Every line below must be reproduced exactly; no pictures are to be included.

─── Supplied records ───

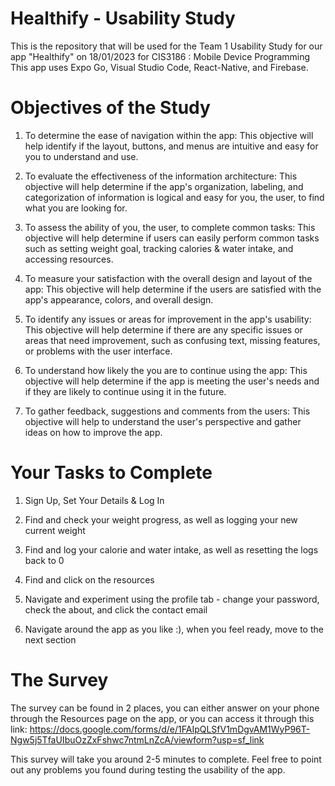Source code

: # Healthify - Usability Study

This is the repository that will be used for the Team 1 Usability Study for our app "Healthify" on 18/01/2023 for CIS3186 : Mobile Device Programming This app uses Expo Go, Visual Studio Code, React-Native, and Firebase.

# Objectives of the Study

1. To determine the ease of navigation within the app: This objective will help identify if the layout, buttons, and menus are intuitive and easy for you to understand and use.

2. To evaluate the effectiveness of the information architecture: This objective will help determine if the app's organization, labeling, and categorization of information is logical and easy for you, the user, to find what you are looking for.

3. To assess the ability of you, the user, to complete common tasks: This objective will help determine if users can easily perform common tasks such as setting weight goal, tracking calories & water intake, and accessing resources.

4. To measure your satisfaction with the overall design and layout of the app: This objective will help determine if the users are satisfied with the app's appearance, colors, and overall design.

5. To identify any issues or areas for improvement in the app's usability: This objective will help determine if there are any specific issues or areas that need improvement, such as confusing text, missing features, or problems with the user interface.

6. To understand how likely the you are to continue using the app: This objective will help determine if the app is meeting the user's needs and if they are likely to continue using it in the future.

7. To gather feedback, suggestions and comments from the users: This objective will help to understand the user's perspective and gather ideas on how to improve the app.

# Your Tasks to Complete

1. Sign Up, Set Your Details & Log In

2. Find and check your weight progress, as well as logging your new current weight

3. Find and log your calorie and water intake, as well as resetting the logs back to 0

4. Find and click on the resources

5. Navigate and experiment using the profile tab - change your password, check the about, and click the contact email

6. Navigate around the app as you like :), when you feel ready, move to the next section

# The Survey

The survey can be found in 2 places, you can either answer on your phone through the Resources page on the app, or you can access it through this link:
https://docs.google.com/forms/d/e/1FAIpQLSfV1mDgvAM1WyP96T-Ngw5j5TfaUIbuOzZxFshwc7ntmLnZcA/viewform?usp=sf_link

This survey will take you around 2-5 minutes to complete. Feel free to point out any problems you found during testing the usability of the app.
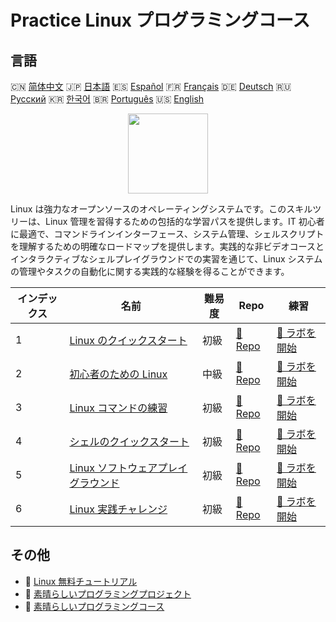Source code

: # Practice Linux プログラミングコース

## 言語

🇨🇳 [简体中文](README_zh.md) 🇯🇵 [日本語](README_ja.md) 🇪🇸 [Español](README_es.md) 🇫🇷 [Français](README_fr.md) 🇩🇪 [Deutsch](README_de.md) 🇷🇺 [Русский](README_ru.md) 🇰🇷 [한국어](README_ko.md) 🇧🇷 [Português](README_pt.md) 🇺🇸 [English](README.md) 

<div align="center">
<img width="128px" src="https://file.labex.io/path/k5LXo5b82pJm.png">
</div>

Linux は強力なオープンソースのオペレーティングシステムです。このスキルツリーは、Linux 管理を習得するための包括的な学習パスを提供します。IT 初心者に最適で、コマンドラインインターフェース、システム管理、シェルスクリプトを理解するための明確なロードマップを提供します。実践的な非ビデオコースとインタラクティブなシェルプレイグラウンドでの実習を通じて、Linux システムの管理やタスクの自動化に関する実践的な経験を得ることができます。

|   インデックス | 名前                                                                                         | 難易度   | Repo                                                                          | 練習                                                                              |
|----------------|----------------------------------------------------------------------------------------------|----------|-------------------------------------------------------------------------------|-----------------------------------------------------------------------------------|
|              1 | [Linux のクイックスタート](https://labex.io/ja/courses/quick-start-with-linux)               | 初級     | [🔗 Repo](https://github.com/labex-labs/quick-start-with-linux)               | [🚀 ラボを開始](https://labex.io/ja/courses/quick-start-with-linux)               |
|              2 | [初心者のための Linux](https://labex.io/ja/courses/linux-for-noobs)                          | 中級     | [🔗 Repo](https://github.com/labex-labs/linux-for-noobs)                      | [🚀 ラボを開始](https://labex.io/ja/courses/linux-for-noobs)                      |
|              3 | [Linux コマンドの練習](https://labex.io/ja/courses/linux-basic-commands-practice-online)     | 初級     | [🔗 Repo](https://github.com/labex-labs/linux-basic-commands-practice-online) | [🚀 ラボを開始](https://labex.io/ja/courses/linux-basic-commands-practice-online) |
|              4 | [シェルのクイックスタート](https://labex.io/ja/courses/quick-start-with-shell)               | 初級     | [🔗 Repo](https://github.com/labex-labs/quick-start-with-shell)               | [🚀 ラボを開始](https://labex.io/ja/courses/quick-start-with-shell)               |
|              5 | [Linux ソフトウェアプレイグラウンド](https://labex.io/ja/courses/linux-software-playgrounds) | 初級     | [🔗 Repo](https://github.com/labex-labs/linux-software-playgrounds)           | [🚀 ラボを開始](https://labex.io/ja/courses/linux-software-playgrounds)           |
|              6 | [Linux 実践チャレンジ](https://labex.io/ja/courses/linux-practice-challenges)                | 初級     | [🔗 Repo](https://github.com/labex-labs/linux-practice-challenges)            | [🚀 ラボを開始](https://labex.io/ja/courses/linux-practice-challenges)            |

## その他

- 🔗 [Linux 無料チュートリアル](https://github.com/labex-labs/linux-free-tutorials)
- 🔗 [素晴らしいプログラミングプロジェクト](https://github.com/labex-labs/awesome-programming-projects)
- 🔗 [素晴らしいプログラミングコース](https://github.com/labex-labs/awesome-programming-courses)

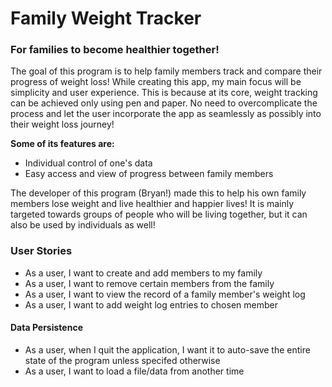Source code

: # Family Weight Tracker
### For families to become healthier together!

The goal of this program is to help family members track 
and compare their progress of weight loss! While creating this app,
my main focus will be simplicity and user experience. This is 
because at its core, weight tracking can be achieved only using pen and paper. 
No need to overcomplicate the process and let the user incorporate
the app as seamlessly as possibly into their weight loss journey!

**Some of its features are:**

- Individual control of one's data
- Easy access and view of progress between family members

The developer of this program (Bryan!) made this to help 
his own family members lose weight and live healthier and happier
lives! It is mainly targeted towards groups of people
who will be living together, but it can also be used by individuals
as well!

### User Stories

- As a user, I want to create and add members to my family
- As a user, I want to remove certain members from the family
- As a user, I want to view the record of a family member's weight log
- As a user, I want to add weight log entries to chosen member

#### Data Persistence

- As a user, when I quit the application, I want it to auto-save the entire state of the program unless specifed otherwise
- As a user, I want to load a file/data from another time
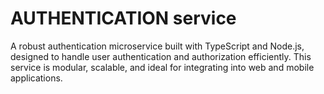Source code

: # AUTHENTICATION service

A robust authentication microservice built with TypeScript and Node.js, designed to handle user authentication and authorization efficiently. This service is modular, scalable, and ideal for integrating into web and mobile applications.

───

Exercise solution
Source code

: # Healthify - Usability Study

This is the repository that will be used for the Team 1 Usability Study for our app "Healthify" on 18/01/2023 for CIS3186 : Mobile Device Programming This app uses Expo Go, Visual Studio Code, React-Native, and Firebase.

# Objectives of the Study

1. To determine the ease of navigation within the app: This objective will help identify if the layout, buttons, and menus are intuitive and easy for you to understand and use.

2. To evaluate the effectiveness of the information architecture: This objective will help determine if the app's organization, labeling, and categorization of information is logical and easy for you, the user, to find what you are looking for.

3. To assess the ability of you, the user, to complete common tasks: This objective will help determine if users can easily perform common tasks such as setting weight goal, tracking calories & water intake, and accessing resources.

4. To measure your satisfaction with the overall design and layout of the app: This objective will help determine if the users are satisfied with the app's appearance, colors, and overall design.

5. To identify any issues or areas for improvement in the app's usability: This objective will help determine if there are any specific issues or areas that need improvement, such as confusing text, missing features, or problems with the user interface.

6. To understand how likely the you are to continue using the app: This objective will help determine if the app is meeting the user's needs and if they are likely to continue using it in the future.

7. To gather feedback, suggestions and comments from the users: This objective will help to understand the user's perspective and gather ideas on how to improve the app.

# Your Tasks to Complete

1. Sign Up, Set Your Details & Log In

2. Find and check your weight progress, as well as logging your new current weight

3. Find and log your calorie and water intake, as well as resetting the logs back to 0

4. Find and click on the resources

5. Navigate and experiment using the profile tab - change your password, check the about, and click the contact email

6. Navigate around the app as you like :), when you feel ready, move to the next section

# The Survey

The survey can be found in 2 places, you can either answer on your phone through the Resources page on the app, or you can access it through this link:
https://docs.google.com/forms/d/e/1FAIpQLSfV1mDgvAM1WyP96T-Ngw5j5TfaUIbuOzZxFshwc7ntmLnZcA/viewform?usp=sf_link

This survey will take you around 2-5 minutes to complete. Feel free to point out any problems you found during testing the usability of the app.
Source code

: # Practice Linux プログラミングコース

## 言語

🇨🇳 [简体中文](README_zh.md) 🇯🇵 [日本語](README_ja.md) 🇪🇸 [Español](README_es.md) 🇫🇷 [Français](README_fr.md) 🇩🇪 [Deutsch](README_de.md) 🇷🇺 [Русский](README_ru.md) 🇰🇷 [한국어](README_ko.md) 🇧🇷 [Português](README_pt.md) 🇺🇸 [English](README.md) 

<div align="center">
<img width="128px" src="https://file.labex.io/path/k5LXo5b82pJm.png">
</div>

Linux は強力なオープンソースのオペレーティングシステムです。このスキルツリーは、Linux 管理を習得するための包括的な学習パスを提供します。IT 初心者に最適で、コマンドラインインターフェース、システム管理、シェルスクリプトを理解するための明確なロードマップを提供します。実践的な非ビデオコースとインタラクティブなシェルプレイグラウンドでの実習を通じて、Linux システムの管理やタスクの自動化に関する実践的な経験を得ることができます。

|   インデックス | 名前                                                                                         | 難易度   | Repo                                                                          | 練習                                                                              |
|----------------|----------------------------------------------------------------------------------------------|----------|-------------------------------------------------------------------------------|-----------------------------------------------------------------------------------|
|              1 | [Linux のクイックスタート](https://labex.io/ja/courses/quick-start-with-linux)               | 初級     | [🔗 Repo](https://github.com/labex-labs/quick-start-with-linux)               | [🚀 ラボを開始](https://labex.io/ja/courses/quick-start-with-linux)               |
|              2 | [初心者のための Linux](https://labex.io/ja/courses/linux-for-noobs)                          | 中級     | [🔗 Repo](https://github.com/labex-labs/linux-for-noobs)                      | [🚀 ラボを開始](https://labex.io/ja/courses/linux-for-noobs)                      |
|              3 | [Linux コマンドの練習](https://labex.io/ja/courses/linux-basic-commands-practice-online)     | 初級     | [🔗 Repo](https://github.com/labex-labs/linux-basic-commands-practice-online) | [🚀 ラボを開始](https://labex.io/ja/courses/linux-basic-commands-practice-online) |
|              4 | [シェルのクイックスタート](https://labex.io/ja/courses/quick-start-with-shell)               | 初級     | [🔗 Repo](https://github.com/labex-labs/quick-start-with-shell)               | [🚀 ラボを開始](https://labex.io/ja/courses/quick-start-with-shell)               |
|              5 | [Linux ソフトウェアプレイグラウンド](https://labex.io/ja/courses/linux-software-playgrounds) | 初級     | [🔗 Repo](https://github.com/labex-labs/linux-software-playgrounds)           | [🚀 ラボを開始](https://labex.io/ja/courses/linux-software-playgrounds)           |
|              6 | [Linux 実践チャレンジ](https://labex.io/ja/courses/linux-practice-challenges)                | 初級     | [🔗 Repo](https://github.com/labex-labs/linux-practice-challenges)            | [🚀 ラボを開始](https://labex.io/ja/courses/linux-practice-challenges)            |

## その他

- 🔗 [Linux 無料チュートリアル](https://github.com/labex-labs/linux-free-tutorials)
- 🔗 [素晴らしいプログラミングプロジェクト](https://github.com/labex-labs/awesome-programming-projects)
- 🔗 [素晴らしいプログラミングコース](https://github.com/labex-labs/awesome-programming-courses)

Source code

: # Family Weight Tracker
### For families to become healthier together!

The goal of this program is to help family members track 
and compare their progress of weight loss! While creating this app,
my main focus will be simplicity and user experience. This is 
because at its core, weight tracking can be achieved only using pen and paper. 
No need to overcomplicate the process and let the user incorporate
the app as seamlessly as possibly into their weight loss journey!

**Some of its features are:**

- Individual control of one's data
- Easy access and view of progress between family members

The developer of this program (Bryan!) made this to help 
his own family members lose weight and live healthier and happier
lives! It is mainly targeted towards groups of people
who will be living together, but it can also be used by individuals
as well!

### User Stories

- As a user, I want to create and add members to my family
- As a user, I want to remove certain members from the family
- As a user, I want to view the record of a family member's weight log
- As a user, I want to add weight log entries to chosen member

#### Data Persistence

- As a user, when I quit the application, I want it to auto-save the entire state of the program unless specifed otherwise
- As a user, I want to load a file/data from another time
Source code

: # AUTHENTICATION service

A robust authentication microservice built with TypeScript and Node.js, designed to handle user authentication and authorization efficiently. This service is modular, scalable, and ideal for integrating into web and mobile applications.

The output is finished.